| Exercise |
Every line containing the string "newValue" is to be copied from the records.

_ _ _

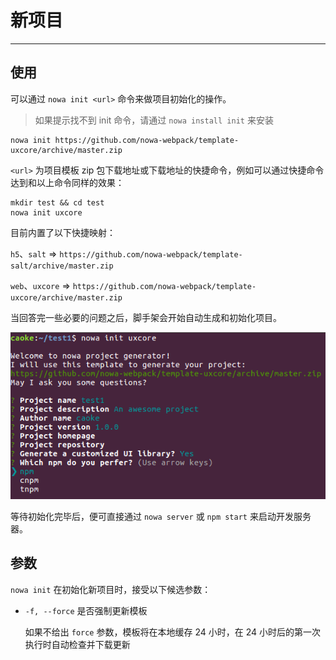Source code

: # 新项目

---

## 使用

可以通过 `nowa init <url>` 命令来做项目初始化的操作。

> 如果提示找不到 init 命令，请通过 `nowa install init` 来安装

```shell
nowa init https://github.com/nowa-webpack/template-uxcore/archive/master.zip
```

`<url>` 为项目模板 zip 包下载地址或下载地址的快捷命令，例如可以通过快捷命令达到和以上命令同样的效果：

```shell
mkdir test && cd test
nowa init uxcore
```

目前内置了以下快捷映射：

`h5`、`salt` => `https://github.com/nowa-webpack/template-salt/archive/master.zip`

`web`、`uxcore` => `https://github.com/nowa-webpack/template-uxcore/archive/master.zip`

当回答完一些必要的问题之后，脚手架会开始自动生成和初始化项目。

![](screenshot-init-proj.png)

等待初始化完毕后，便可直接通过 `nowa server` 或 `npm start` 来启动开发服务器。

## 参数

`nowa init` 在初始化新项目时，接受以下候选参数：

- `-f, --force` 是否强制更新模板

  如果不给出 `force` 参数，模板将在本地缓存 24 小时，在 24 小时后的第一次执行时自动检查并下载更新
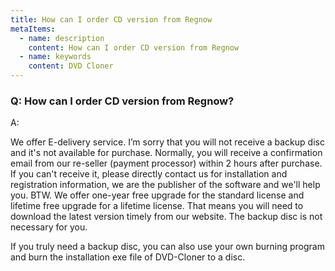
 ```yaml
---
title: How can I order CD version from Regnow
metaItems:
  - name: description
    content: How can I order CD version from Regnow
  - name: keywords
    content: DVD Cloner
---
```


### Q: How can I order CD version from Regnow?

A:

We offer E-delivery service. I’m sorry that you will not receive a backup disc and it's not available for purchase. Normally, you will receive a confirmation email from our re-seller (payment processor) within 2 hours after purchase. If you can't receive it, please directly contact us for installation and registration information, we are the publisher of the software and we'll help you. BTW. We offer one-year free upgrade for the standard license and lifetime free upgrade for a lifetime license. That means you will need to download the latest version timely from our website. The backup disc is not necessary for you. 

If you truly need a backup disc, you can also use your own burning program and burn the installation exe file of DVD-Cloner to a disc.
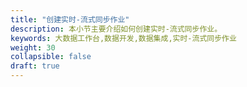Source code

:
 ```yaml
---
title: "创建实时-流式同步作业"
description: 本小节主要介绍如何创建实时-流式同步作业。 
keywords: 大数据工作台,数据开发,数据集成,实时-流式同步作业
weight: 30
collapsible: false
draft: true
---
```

_ _ _

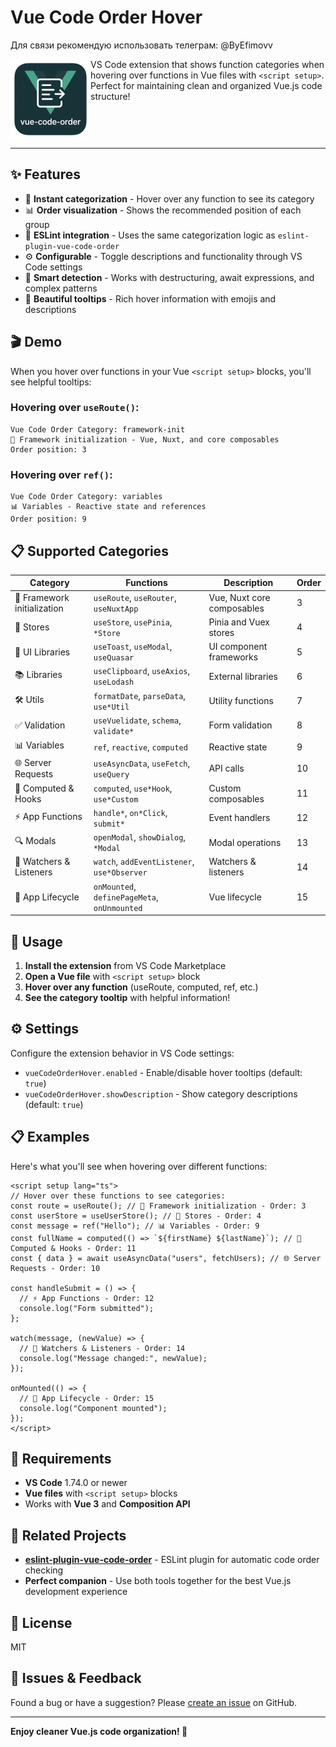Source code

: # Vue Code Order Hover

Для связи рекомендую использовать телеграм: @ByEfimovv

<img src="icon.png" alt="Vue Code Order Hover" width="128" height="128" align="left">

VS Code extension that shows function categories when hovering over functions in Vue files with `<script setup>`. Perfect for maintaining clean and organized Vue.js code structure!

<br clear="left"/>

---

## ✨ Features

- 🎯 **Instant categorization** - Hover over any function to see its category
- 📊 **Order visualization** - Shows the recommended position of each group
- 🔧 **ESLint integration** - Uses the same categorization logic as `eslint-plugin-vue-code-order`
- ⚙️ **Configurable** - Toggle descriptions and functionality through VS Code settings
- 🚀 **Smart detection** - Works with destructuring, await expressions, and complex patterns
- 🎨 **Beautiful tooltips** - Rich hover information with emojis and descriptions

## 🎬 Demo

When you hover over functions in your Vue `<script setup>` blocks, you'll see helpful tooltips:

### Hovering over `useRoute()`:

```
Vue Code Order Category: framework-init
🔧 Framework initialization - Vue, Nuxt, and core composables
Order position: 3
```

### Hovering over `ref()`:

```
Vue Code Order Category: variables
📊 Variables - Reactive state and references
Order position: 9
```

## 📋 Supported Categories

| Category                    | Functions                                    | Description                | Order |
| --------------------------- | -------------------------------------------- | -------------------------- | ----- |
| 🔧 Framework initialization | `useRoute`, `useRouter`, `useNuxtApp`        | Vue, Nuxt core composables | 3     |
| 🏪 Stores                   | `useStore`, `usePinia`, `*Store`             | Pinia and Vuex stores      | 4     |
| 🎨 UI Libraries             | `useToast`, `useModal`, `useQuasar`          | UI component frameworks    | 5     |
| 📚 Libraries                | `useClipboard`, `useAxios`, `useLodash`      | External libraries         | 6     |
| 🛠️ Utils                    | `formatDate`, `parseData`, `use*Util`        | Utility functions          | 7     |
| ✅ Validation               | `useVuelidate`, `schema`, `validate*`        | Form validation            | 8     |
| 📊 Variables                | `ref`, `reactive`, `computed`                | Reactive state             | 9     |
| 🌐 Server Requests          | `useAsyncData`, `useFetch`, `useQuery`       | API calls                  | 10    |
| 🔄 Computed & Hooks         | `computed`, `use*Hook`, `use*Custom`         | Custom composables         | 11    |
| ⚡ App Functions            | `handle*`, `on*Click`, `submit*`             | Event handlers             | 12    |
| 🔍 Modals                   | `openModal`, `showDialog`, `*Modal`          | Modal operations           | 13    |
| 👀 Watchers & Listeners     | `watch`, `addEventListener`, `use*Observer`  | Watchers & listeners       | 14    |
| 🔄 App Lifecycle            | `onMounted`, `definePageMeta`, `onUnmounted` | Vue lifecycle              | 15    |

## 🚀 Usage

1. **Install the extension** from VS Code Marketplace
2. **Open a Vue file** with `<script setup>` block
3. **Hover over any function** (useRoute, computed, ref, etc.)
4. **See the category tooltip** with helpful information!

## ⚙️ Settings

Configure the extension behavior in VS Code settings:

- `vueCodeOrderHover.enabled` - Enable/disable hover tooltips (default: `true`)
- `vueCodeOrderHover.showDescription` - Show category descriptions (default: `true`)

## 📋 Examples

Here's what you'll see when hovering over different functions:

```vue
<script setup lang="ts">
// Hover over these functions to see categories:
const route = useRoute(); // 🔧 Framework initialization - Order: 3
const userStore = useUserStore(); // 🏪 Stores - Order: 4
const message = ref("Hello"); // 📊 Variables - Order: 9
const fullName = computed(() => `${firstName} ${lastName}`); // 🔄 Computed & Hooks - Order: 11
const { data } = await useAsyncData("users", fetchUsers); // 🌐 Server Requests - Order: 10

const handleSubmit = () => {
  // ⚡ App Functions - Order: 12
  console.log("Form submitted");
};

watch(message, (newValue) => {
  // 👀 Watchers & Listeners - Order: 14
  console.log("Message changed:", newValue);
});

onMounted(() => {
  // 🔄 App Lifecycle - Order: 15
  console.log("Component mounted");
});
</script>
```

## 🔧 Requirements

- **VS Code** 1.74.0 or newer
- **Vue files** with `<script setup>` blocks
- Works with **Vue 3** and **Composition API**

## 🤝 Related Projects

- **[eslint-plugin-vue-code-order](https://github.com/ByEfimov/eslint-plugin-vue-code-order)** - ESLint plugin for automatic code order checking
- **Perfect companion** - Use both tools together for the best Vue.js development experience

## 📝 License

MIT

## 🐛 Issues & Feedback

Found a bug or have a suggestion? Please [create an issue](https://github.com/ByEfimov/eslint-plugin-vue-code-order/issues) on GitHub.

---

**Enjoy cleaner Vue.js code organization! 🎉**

_ _ _

| Exercise output |
watch(message, (newValue) => {
  console.log("Message changed:", newValue);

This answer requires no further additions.